-- Task description --
Filter the entries that follow, copying every line in which the word "called" appears.

(Data items)
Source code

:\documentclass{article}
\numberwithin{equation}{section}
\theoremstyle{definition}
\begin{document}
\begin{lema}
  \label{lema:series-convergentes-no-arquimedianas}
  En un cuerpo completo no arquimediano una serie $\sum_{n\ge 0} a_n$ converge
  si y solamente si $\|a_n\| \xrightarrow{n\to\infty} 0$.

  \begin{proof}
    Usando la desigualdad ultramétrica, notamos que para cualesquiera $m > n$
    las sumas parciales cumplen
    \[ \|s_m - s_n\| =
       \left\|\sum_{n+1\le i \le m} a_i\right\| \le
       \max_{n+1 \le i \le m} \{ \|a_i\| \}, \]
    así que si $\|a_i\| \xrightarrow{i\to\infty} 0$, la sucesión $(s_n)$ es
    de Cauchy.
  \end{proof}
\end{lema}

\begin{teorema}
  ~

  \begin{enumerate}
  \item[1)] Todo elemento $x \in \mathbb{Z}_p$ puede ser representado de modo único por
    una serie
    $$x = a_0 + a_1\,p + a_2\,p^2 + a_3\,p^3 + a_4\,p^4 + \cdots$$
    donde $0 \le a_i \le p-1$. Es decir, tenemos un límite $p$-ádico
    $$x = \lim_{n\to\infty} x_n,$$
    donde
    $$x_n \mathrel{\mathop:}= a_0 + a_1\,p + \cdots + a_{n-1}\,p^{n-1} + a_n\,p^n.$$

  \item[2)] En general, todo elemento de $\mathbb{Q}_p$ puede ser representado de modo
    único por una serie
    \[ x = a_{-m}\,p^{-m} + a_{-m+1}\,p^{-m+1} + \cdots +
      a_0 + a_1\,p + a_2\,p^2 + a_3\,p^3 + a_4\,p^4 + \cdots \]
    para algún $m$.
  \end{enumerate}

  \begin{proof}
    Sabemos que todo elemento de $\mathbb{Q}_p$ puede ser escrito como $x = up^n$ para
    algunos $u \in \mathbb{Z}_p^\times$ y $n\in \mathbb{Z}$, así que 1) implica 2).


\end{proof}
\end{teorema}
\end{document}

--

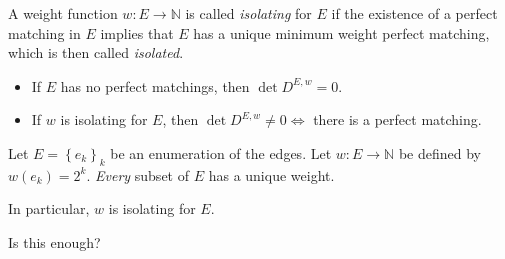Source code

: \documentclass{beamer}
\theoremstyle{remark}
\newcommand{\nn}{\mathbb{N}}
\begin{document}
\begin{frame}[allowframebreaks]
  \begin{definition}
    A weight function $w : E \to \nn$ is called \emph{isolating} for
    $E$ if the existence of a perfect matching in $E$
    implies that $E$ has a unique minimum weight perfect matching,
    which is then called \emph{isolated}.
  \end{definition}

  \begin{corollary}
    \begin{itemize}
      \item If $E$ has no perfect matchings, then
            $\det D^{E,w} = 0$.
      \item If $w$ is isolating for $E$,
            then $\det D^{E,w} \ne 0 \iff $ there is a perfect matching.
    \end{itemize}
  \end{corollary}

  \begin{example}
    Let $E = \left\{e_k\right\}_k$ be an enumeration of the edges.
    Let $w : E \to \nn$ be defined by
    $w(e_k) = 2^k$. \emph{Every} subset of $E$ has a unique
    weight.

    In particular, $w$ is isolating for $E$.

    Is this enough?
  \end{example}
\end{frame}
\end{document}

-- Exercise response --
    A weight function $w : E \to \nn$ is called \emph{isolating} for
    which is then called \emph{isolated}.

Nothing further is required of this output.